### [Task to carry out]
Where does the word "generators" show up in the records? Copy every line that has it.

START Input

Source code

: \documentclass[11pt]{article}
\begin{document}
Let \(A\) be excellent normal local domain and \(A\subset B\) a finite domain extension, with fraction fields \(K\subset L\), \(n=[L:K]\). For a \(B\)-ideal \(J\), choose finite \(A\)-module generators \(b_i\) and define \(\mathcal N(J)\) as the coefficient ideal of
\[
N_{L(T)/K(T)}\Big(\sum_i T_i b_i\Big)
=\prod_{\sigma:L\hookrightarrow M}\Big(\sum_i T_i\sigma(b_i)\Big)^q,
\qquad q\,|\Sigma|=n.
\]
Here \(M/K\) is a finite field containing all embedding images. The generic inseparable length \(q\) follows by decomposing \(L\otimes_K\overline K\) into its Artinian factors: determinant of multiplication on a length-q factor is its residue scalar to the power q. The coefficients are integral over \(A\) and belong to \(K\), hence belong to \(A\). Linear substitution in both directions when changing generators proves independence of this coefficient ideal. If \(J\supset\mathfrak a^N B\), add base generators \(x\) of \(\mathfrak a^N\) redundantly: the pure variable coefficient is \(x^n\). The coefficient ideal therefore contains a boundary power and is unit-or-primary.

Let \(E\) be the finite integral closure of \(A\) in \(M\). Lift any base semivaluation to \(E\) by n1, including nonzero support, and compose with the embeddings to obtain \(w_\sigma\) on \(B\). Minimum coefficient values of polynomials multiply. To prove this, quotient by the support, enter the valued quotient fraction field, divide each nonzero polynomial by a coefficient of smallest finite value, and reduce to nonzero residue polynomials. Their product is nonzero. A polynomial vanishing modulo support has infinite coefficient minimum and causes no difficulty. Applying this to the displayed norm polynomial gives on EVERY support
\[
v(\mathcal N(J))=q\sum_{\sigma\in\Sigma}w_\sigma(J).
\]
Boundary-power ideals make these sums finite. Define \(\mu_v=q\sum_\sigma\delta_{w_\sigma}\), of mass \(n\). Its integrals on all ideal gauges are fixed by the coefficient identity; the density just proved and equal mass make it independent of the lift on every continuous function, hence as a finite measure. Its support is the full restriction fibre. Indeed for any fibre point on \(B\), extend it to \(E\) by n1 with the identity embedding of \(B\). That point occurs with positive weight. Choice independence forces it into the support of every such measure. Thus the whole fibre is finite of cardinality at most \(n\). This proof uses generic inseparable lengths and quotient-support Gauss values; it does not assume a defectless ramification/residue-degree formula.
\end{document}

END Input

### [Reply to the task]
Let \(A\) be excellent normal local domain and \(A\subset B\) a finite domain extension, with fraction fields \(K\subset L\), \(n=[L:K]\). For a \(B\)-ideal \(J\), choose finite \(A\)-module generators \(b_i\) and define \(\mathcal N(J)\) as the coefficient ideal of
Here \(M/K\) is a finite field containing all embedding images. The generic inseparable length \(q\) follows by decomposing \(L\otimes_K\overline K\) into its Artinian factors: determinant of multiplication on a length-q factor is its residue scalar to the power q. The coefficients are integral over \(A\) and belong to \(K\), hence belong to \(A\). Linear substitution in both directions when changing generators proves independence of this coefficient ideal. If \(J\supset\mathfrak a^N B\), add base generators \(x\) of \(\mathfrak a^N\) redundantly: the pure variable coefficient is \(x^n\). The coefficient ideal therefore contains a boundary power and is unit-or-primary.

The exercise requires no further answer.